More than 1.5 million Afghan refugees live in Pakistan.
In a letter earlier this month, the World Health Organization in Pakistan warned that it is among the top 10 countries in terms of virus spread and has devastating effects of premature opening. She asked the government to switch between two weeks of closure and two weeks of opening. The Associated Press acquired a copy of the letter, some of which was reported in the press.
The government rejected the proposal. A legislator even accused the WHO of "imperialism".
Prime Minister Imran Khan said the refusal to impose a total ban saved the country from economic collapse. In television speeches, he asked the public to wear masks, ignore conspiracy theories, and take the virus seriously.
A Gallup Pakistan poll released on Monday found 55% of Pakistanis think the virus threat is exaggerated. The survey of 1,050 people has an error rate of 2-3 percentage points.
As the cases worsened, the government closed a few districts in Islamabad and other cities last week where new outbreaks were found. Otherwise, it has largely lifted the restrictions.
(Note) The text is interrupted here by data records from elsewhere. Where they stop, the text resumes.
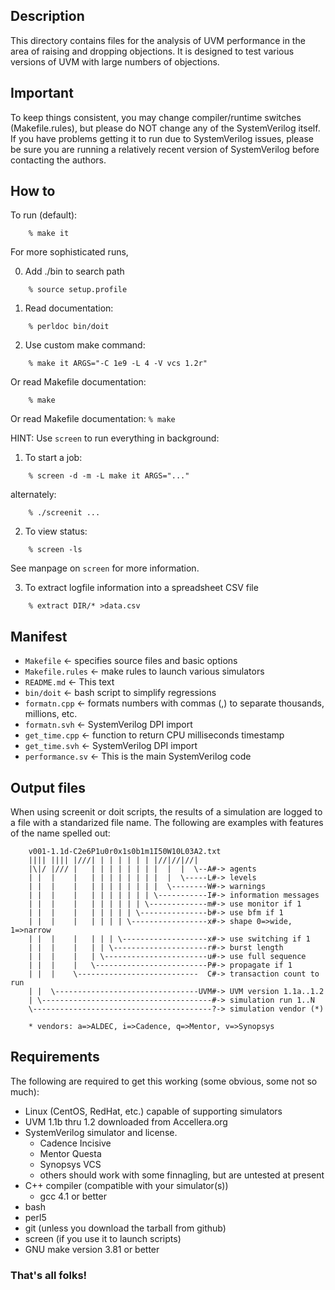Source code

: Description
-----------

This directory contains files for the analysis
of UVM performance in the area of raising and dropping
objections. It is designed to test various versions
of UVM with large numbers of objections.

Important
---------
To keep things consistent, you may change compiler/runtime
switches (Makefile.rules), but please do NOT change any
of the SystemVerilog itself. If you have problems getting
it to run due to SystemVerilog issues, please be sure you
are running a relatively recent version of SystemVerilog
before contacting the authors.

How to
------

To run (default):

```
    % make it
```

For more sophisticated runs,

0. Add ./bin to search path

```
    % source setup.profile
```

1. Read documentation:

```
    % perldoc bin/doit
```

2. Use custom make command:

```
    % make it ARGS="-C 1e9 -L 4 -V vcs 1.2r"
```

Or read Makefile documentation:
```
    % make
```

Or read Makefile documentation:
``
    % make
``

HINT: Use `screen` to run everything in background:

1. To start a job:

```
    % screen -d -m -L make it ARGS="..."
```

alternately:

```
    % ./screenit ...
```

2. To view status:

```
    % screen -ls
```

See manpage on `screen` for more information.

3. To extract logfile information into a spreadsheet CSV file

```
    % extract DIR/* >data.csv
```

Manifest
--------

- `Makefile` <- specifies source files and basic options
- `Makefile.rules` <- make rules to launch various simulators
- `README.md` <- This text
- `bin/doit` <- bash script to simplify regressions
- `formatn.cpp` <- formats numbers with commas (,) to separate thousands, millions, etc.
- `formatn.svh` <- SystemVerilog DPI import
- `get_time.cpp` <- function to return CPU milliseconds timestamp
- `get_time.svh` <- SystemVerilog DPI import
- `performance.sv` <- This is the main SystemVerilog code

Output files
------------

When using screenit or doit scripts, the results of a simulation are logged to a
file with a standarized file name. The following are examples with features of
the name spelled out:

```
    v001-1.1d-C2e6P1u0r0x1s0b1m1I50W10L03A2.txt                           
    |||| |||| |///| | | | | | | |//|//|//|                                
    |\|/ |/// |   | | | | | | | |  |  |  \--A#-> agents                   
    | |  |    |   | | | | | | | |  |  \-----L#-> levels                   
    | |  |    |   | | | | | | | |  \--------W#-> warnings                 
    | |  |    |   | | | | | | | \-----------I#-> information messages     
    | |  |    |   | | | | | | \-------------m#-> use monitor if 1         
    | |  |    |   | | | | | \---------------b#-> use bfm if 1             
    | |  |    |   | | | | \-----------------x#-> shape 0=>wide, 1=>narrow 
    | |  |    |   | | | \-------------------x#-> use switching if 1       
    | |  |    |   | | \---------------------r#-> burst length             
    | |  |    |   | \-----------------------u#-> use full sequence        
    | |  |    |   \-------------------------P#-> propagate if 1           
    | |  |    \---------------------------  C#-> transaction count to run 
    | |  \--------------------------------UVM#-> UVM version 1.1a..1.2    
    | \--------------------------------------#-> simulation run 1..N      
    \----------------------------------------?-> simulation vendor (*)    

    * vendors: a=>ALDEC, i=>Cadence, q=>Mentor, v=>Synopsys 
```

Requirements
------------
The following are required to get this working (some obvious, some not so much):

- Linux (CentOS, RedHat, etc.) capable of supporting simulators
- UVM 1.1b thru 1.2 downloaded from Accellera.org
- SystemVerilog simulator and license.
  + Cadence Incisive
  + Mentor Questa
  + Synopsys VCS
  + others should work with some finnagling, but are untested at present
- C++ compiler (compatible with your simulator(s))
  + gcc 4.1 or better
- bash
- perl5
- git (unless you download the tarball from github)
- screen (if you use it to launch scripts)
- GNU make version 3.81 or better

### That's all folks!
The restrictions were imposed in mid-March, but gradually lifted within a few weeks. Now most companies, including markets and shopping malls, have reopened, as has public transportation. Schools, restaurants and wedding halls remain closed, gyms had to be closed again, but mosques were never closed because clergymen refused. Last week, the border with Iran - which was blamed as the source of the first infections - was only reopened for trade.
At the same time, the hospital beds have filled up.
Zeeshan Hassan said his uncle was turned away from three hospitals in the southern city of Multan, a virus hotspot. Administrators said they had neither a bed nor the medication to treat him, Hassan said. His uncle was eventually taken to a government hospital, where he died within 15 hours.
A few family members in protective gear were allowed to bury him.
"Now we are all afraid that we will get this COVID-19," said Hassan.
According to Dr. Qaiser Sajjad, secretary general of the Pakistan Medical Association, health professionals are infected at an alarming rate. Over 3,000 tests are reported positive and more every day.
Even before the pandemic, Pakistan lacked enough trained health workers to manage devices like ventilators. With less than 3,000 acute beds across the country, Sajjad warned that the system would falter if it collapsed.
"People are getting scared now and the government is taking it seriously, but I think we're too late because COVID-19 has already spread massively across the country," he told the AP.
Misinformation is widespread, and many Pakistanis believe that doctors invented the coronavirus to explain deaths in an inept and failing health care system. It also doesn't help that some government officials went on TV to downplay the effects of the virus, Sajjad said.
"The poor and the ignorant absolutely don't believe the virus exists. They think it's a government-doctor conspiracy," he said.
Pakistan is dealing with serious economic problems. Economic growth has slowed since 2018, but the virus put it in contraction for the first time: this month, the country saw negative growth of 0.38.
"Pakistan is officially in recession," said Haroon Sharif, a former economic advisor who is still advising the Prime Minister.
The number of people living in poverty has increased from 30% since the pandemic started to 40%, and massive job losses could trigger unrest, Sharif warned.
Sharif said the prime minister is trying to help the poorest Pakistanis, while his cabinet ministers - many of whom are wealthy industrialists and landowners - focus on the elite. Middle-income earners and small businesses with 15 or fewer employees are largely ignored, he said.
They have little savings and much of their business is done in cash, so the banking system has little or no support for them.
"I know of examples of teachers selling fruit," said Sharif.
Associate press clerk Asim Tanvir from Multan, Pakistan, contributed to this.